“Come inside, let me get you something to drink, we can talk-”
“Some other time. I must make Mr. Ha’s dinner.”
“Would you like some help? Mr. Noh won’t be home for-”
She suddenly exploded at me, “I need nothing from you! What could you possibly give me? How could you possibly help me? Leave me alone!”
I was startled but not really offended by the outburst. She turned away and continued on down the road, and in her slow, weary shuffle I saw a proud woman brought low. Perhaps she was right: What words of comfort could I offer her?

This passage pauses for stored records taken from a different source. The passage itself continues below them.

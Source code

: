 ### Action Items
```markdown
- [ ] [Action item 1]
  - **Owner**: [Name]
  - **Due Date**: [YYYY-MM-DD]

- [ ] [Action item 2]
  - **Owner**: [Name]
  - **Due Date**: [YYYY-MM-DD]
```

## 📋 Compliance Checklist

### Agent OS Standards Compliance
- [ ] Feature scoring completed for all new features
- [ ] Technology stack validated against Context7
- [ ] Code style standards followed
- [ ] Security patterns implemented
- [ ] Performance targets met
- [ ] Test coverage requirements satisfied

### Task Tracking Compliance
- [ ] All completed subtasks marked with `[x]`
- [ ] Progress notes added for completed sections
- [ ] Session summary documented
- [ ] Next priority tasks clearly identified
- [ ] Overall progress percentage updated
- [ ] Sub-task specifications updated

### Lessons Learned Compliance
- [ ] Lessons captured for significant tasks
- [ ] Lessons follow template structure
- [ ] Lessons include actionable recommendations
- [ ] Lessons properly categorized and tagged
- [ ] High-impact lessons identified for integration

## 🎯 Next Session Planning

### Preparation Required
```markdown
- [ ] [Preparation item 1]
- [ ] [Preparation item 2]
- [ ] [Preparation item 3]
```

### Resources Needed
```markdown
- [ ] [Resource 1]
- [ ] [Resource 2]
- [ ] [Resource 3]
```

Six o’clock passed with still no sign of my husband, then seven. At the blast of the eight o’clock whistle I threw manners and custom aside and ate my dinner alone. Finally, just ten minutes before the eight-thirty lights-out, I heard a noise from outside, followed by a loud curse in Korean.

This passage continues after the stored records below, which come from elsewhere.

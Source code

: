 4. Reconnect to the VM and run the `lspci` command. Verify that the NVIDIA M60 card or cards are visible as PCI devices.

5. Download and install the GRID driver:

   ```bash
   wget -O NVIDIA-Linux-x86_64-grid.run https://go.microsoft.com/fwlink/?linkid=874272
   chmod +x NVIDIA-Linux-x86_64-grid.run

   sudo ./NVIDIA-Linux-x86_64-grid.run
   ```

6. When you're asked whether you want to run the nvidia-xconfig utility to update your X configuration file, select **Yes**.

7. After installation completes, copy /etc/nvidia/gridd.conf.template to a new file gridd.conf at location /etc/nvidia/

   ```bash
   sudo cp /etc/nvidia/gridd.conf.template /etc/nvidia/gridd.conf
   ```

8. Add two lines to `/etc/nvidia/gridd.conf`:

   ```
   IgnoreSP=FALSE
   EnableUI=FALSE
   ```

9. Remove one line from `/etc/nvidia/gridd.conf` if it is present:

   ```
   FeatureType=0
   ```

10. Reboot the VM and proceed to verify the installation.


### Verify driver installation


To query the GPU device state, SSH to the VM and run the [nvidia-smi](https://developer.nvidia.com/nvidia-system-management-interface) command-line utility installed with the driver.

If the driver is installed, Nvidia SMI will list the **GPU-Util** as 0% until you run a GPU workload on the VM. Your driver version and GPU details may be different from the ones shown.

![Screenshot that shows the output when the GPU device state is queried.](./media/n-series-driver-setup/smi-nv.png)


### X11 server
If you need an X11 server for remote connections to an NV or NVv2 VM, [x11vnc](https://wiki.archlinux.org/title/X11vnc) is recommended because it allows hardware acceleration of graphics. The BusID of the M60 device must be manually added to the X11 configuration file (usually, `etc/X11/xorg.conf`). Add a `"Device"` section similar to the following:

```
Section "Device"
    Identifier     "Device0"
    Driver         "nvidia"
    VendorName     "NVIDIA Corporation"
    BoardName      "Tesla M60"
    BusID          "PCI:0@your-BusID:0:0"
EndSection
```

I opened the front door to find Mr. Noh sprawled facedown on the porch steps. I rushed to his aid as he struggled to stand. “Husband, are you all right?”
He raised his face to mine. I recoiled at the sour reek of alcohol on his breath.

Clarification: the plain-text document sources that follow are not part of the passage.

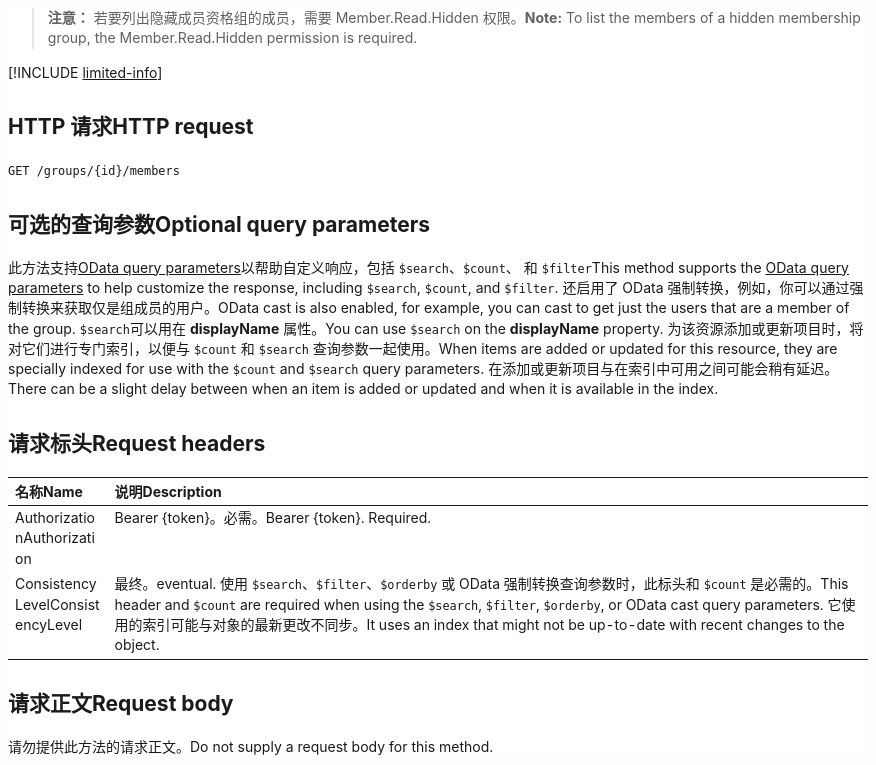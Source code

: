 > <span data-ttu-id="bafbf-121">**注意：** 若要列出隐藏成员资格组的成员，需要 Member.Read.Hidden 权限。</span><span class="sxs-lookup"><span data-stu-id="bafbf-121">**Note:** To list the members of a hidden membership group, the Member.Read.Hidden permission is required.</span></span>

[!INCLUDE [limited-info](../../includes/limited-info.md)]
 
## <a name="http-request"></a><span data-ttu-id="bafbf-122">HTTP 请求</span><span class="sxs-lookup"><span data-stu-id="bafbf-122">HTTP request</span></span>


```http
GET /groups/{id}/members
```

## <a name="optional-query-parameters"></a><span data-ttu-id="bafbf-123">可选的查询参数</span><span class="sxs-lookup"><span data-stu-id="bafbf-123">Optional query parameters</span></span>

<span data-ttu-id="bafbf-124">此方法支持[OData query parameters](/graph/query_parameters)以帮助自定义响应，包括 `$search`、`$count`、 和 `$filter`</span><span class="sxs-lookup"><span data-stu-id="bafbf-124">This method supports the [OData query parameters](/graph/query_parameters) to help customize the response, including `$search`, `$count`, and `$filter`.</span></span> <span data-ttu-id="bafbf-125">还启用了 OData 强制转换，例如，你可以通过强制转换来获取仅是组成员的用户。</span><span class="sxs-lookup"><span data-stu-id="bafbf-125">OData cast is also enabled, for example, you can cast to get just the users that are a member of the group.</span></span> <span data-ttu-id="bafbf-126">`$search`可以用在 **displayName** 属性。</span><span class="sxs-lookup"><span data-stu-id="bafbf-126">You can use `$search` on the **displayName** property.</span></span> <span data-ttu-id="bafbf-127">为该资源添加或更新项目时，将对它们进行专门索引，以便与 `$count` 和 `$search` 查询参数一起使用。</span><span class="sxs-lookup"><span data-stu-id="bafbf-127">When items are added or updated for this resource, they are specially indexed for use with the `$count` and `$search` query parameters.</span></span> <span data-ttu-id="bafbf-128">在添加或更新项目与在索引中可用之间可能会稍有延迟。</span><span class="sxs-lookup"><span data-stu-id="bafbf-128">There can be a slight delay between when an item is added or updated and when it is available in the index.</span></span>

## <a name="request-headers"></a><span data-ttu-id="bafbf-129">请求标头</span><span class="sxs-lookup"><span data-stu-id="bafbf-129">Request headers</span></span>

| <span data-ttu-id="bafbf-130">名称</span><span class="sxs-lookup"><span data-stu-id="bafbf-130">Name</span></span> | <span data-ttu-id="bafbf-131">说明</span><span class="sxs-lookup"><span data-stu-id="bafbf-131">Description</span></span> |
|:---- |:----------- |
| <span data-ttu-id="bafbf-132">Authorization</span><span class="sxs-lookup"><span data-stu-id="bafbf-132">Authorization</span></span> | <span data-ttu-id="bafbf-p105">Bearer {token}。必需。</span><span class="sxs-lookup"><span data-stu-id="bafbf-p105">Bearer {token}. Required.</span></span> |
| <span data-ttu-id="bafbf-135">ConsistencyLevel</span><span class="sxs-lookup"><span data-stu-id="bafbf-135">ConsistencyLevel</span></span> | <span data-ttu-id="bafbf-136">最终。</span><span class="sxs-lookup"><span data-stu-id="bafbf-136">eventual.</span></span> <span data-ttu-id="bafbf-137">使用 `$search`、`$filter`、`$orderby` 或 OData 强制转换查询参数时，此标头和 `$count` 是必需的。</span><span class="sxs-lookup"><span data-stu-id="bafbf-137">This header and `$count` are required when using the `$search`, `$filter`, `$orderby`, or OData cast query parameters.</span></span> <span data-ttu-id="bafbf-138">它使用的索引可能与对象的最新更改不同步。</span><span class="sxs-lookup"><span data-stu-id="bafbf-138">It uses an index that might not be up-to-date with recent changes to the object.</span></span> |

## <a name="request-body"></a><span data-ttu-id="bafbf-139">请求正文</span><span class="sxs-lookup"><span data-stu-id="bafbf-139">Request body</span></span>

<span data-ttu-id="bafbf-140">请勿提供此方法的请求正文。</span><span class="sxs-lookup"><span data-stu-id="bafbf-140">Do not supply a request body for this method.</span></span>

“Goddamned steps,” he muttered, and got unsteadily to his feet.
I guided him through the doorway and into the house. Once inside he stubbornly pushed away from me and staggered to one of the dining chairs, into which he awkwardly deposited himself.
I had no idea what to do next; I had no experience with inebriated men. Then Mr. Noh declared, “I’m hungry,” and grateful for something to do, I hurried to get him his supper of kimchi and rice.
But when I put it in front of him he looked disgusted: “No meat again?”
“There will be plenty of meat,” I assured him, “now that you’ve been paid.”
His mouth twitched. He shoveled a spoonful of rice into it, chewed, then mumbled around the food, “No money this week.”
“What?” I prayed I hadn’t heard that right. “You didn’t get paid?”
He picked up some kimchi with his chopsticks, swallowing it almost without chewing. “I was winning, ” he said heatedly.
“Winning what?”
“You should have seen my hand!”
I looked at his hand. “What’s wrong with it?”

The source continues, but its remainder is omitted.